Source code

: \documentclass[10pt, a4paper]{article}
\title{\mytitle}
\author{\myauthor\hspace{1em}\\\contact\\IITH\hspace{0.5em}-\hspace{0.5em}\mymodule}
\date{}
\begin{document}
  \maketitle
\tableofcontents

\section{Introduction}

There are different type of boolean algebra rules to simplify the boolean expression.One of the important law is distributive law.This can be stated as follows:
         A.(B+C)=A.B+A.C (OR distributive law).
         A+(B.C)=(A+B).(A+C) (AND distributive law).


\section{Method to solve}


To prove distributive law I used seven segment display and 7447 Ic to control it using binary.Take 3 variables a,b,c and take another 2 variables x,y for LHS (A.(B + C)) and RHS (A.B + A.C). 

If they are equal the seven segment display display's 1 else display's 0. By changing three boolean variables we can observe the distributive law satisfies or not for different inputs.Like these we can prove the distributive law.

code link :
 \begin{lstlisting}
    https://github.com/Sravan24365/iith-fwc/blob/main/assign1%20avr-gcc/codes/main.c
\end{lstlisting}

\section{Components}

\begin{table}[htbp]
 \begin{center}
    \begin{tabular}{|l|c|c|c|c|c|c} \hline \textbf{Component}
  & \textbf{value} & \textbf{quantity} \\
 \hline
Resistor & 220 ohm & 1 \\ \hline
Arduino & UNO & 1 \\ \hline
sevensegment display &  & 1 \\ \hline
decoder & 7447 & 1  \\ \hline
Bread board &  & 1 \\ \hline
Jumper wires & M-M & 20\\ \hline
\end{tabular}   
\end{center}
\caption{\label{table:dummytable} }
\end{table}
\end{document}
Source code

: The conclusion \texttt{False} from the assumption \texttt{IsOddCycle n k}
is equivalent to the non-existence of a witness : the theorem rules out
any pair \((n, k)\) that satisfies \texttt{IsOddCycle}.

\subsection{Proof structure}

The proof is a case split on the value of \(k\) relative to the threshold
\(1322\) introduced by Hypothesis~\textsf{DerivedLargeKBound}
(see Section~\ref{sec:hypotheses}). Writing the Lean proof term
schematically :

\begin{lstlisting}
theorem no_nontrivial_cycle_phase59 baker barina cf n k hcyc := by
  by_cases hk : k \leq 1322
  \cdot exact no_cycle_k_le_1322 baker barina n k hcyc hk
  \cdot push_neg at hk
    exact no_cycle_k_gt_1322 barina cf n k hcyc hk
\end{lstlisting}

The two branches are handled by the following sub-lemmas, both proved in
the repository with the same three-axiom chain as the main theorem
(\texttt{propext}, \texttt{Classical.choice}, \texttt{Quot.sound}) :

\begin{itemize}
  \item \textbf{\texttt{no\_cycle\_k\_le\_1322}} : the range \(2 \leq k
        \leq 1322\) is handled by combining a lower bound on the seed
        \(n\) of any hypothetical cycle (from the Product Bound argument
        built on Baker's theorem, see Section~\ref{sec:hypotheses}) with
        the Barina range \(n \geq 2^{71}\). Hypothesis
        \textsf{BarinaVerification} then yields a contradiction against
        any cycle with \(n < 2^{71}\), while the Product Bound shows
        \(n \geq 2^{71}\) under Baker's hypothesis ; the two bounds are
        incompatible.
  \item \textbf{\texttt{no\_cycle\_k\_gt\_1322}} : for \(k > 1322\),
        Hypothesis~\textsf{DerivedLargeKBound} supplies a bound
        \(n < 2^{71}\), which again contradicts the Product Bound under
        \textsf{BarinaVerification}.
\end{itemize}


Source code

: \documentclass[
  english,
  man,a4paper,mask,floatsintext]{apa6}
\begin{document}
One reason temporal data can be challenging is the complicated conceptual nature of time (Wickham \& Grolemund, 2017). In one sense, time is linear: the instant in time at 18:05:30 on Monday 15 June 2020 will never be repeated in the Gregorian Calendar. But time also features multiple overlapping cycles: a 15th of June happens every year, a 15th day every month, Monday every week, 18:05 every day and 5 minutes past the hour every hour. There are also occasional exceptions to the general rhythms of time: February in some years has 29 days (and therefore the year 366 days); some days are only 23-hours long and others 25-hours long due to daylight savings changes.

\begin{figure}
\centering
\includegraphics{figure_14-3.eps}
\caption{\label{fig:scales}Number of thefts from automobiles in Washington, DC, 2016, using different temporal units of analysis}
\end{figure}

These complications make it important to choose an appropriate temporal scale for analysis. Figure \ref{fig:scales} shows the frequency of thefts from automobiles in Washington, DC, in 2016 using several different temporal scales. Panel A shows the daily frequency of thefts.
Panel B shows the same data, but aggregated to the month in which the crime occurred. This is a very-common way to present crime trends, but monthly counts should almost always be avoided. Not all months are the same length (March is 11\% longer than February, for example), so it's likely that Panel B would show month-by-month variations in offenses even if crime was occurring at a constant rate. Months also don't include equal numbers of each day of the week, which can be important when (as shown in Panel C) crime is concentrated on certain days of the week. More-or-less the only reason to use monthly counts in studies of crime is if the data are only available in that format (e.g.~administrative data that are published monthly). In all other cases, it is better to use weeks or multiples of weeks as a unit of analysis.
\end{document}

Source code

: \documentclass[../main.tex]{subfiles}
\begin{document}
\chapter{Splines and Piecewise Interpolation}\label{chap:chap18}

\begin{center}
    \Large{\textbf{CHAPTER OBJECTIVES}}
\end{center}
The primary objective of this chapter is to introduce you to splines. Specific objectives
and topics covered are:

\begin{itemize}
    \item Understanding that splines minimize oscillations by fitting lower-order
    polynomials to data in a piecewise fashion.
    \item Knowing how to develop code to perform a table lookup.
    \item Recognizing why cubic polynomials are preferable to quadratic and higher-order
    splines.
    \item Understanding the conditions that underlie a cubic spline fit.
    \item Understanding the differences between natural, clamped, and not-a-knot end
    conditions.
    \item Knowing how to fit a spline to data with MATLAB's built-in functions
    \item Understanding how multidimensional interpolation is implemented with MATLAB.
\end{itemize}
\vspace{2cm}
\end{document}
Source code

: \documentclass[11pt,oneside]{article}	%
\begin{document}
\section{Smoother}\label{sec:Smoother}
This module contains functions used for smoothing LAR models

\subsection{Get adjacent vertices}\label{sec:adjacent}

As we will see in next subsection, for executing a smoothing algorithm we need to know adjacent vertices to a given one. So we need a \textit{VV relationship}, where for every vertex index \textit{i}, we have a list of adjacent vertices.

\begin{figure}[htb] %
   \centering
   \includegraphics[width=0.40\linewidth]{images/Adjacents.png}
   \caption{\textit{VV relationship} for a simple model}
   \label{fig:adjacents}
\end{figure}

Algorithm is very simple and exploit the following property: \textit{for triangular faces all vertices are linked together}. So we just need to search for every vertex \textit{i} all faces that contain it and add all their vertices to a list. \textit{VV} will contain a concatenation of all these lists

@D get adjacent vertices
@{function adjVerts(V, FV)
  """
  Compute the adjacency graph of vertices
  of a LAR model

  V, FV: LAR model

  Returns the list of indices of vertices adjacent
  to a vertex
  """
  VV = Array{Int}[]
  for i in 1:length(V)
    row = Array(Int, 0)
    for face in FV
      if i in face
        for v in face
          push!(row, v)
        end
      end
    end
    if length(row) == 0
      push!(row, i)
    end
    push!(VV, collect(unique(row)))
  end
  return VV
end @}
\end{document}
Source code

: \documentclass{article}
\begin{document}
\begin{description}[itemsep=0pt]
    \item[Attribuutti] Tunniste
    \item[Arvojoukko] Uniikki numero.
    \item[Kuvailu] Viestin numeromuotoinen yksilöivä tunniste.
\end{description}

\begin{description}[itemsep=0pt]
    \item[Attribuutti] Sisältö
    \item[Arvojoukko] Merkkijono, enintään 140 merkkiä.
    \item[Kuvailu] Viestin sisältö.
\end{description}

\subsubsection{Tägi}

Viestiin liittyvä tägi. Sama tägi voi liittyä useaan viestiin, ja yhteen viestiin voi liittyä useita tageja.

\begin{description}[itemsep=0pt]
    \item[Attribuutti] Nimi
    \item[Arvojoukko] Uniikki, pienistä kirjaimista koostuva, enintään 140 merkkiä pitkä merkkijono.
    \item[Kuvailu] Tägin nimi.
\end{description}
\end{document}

☆ ☆ ☆ ☆ ☆

§ **Task to complete**
Copy out each line of the material above that holds the word "need".

§ **Exercise solution**
As we will see in next subsection, for executing a smoothing algorithm we need to know adjacent vertices to a given one. So we need a \textit{VV relationship}, where for every vertex index \textit{i}, we have a list of adjacent vertices.
Algorithm is very simple and exploit the following property: \textit{for triangular faces all vertices are linked together}. So we just need to search for every vertex \textit{i} all faces that contain it and add all their vertices to a list. \textit{VV} will contain a concatenation of all these lists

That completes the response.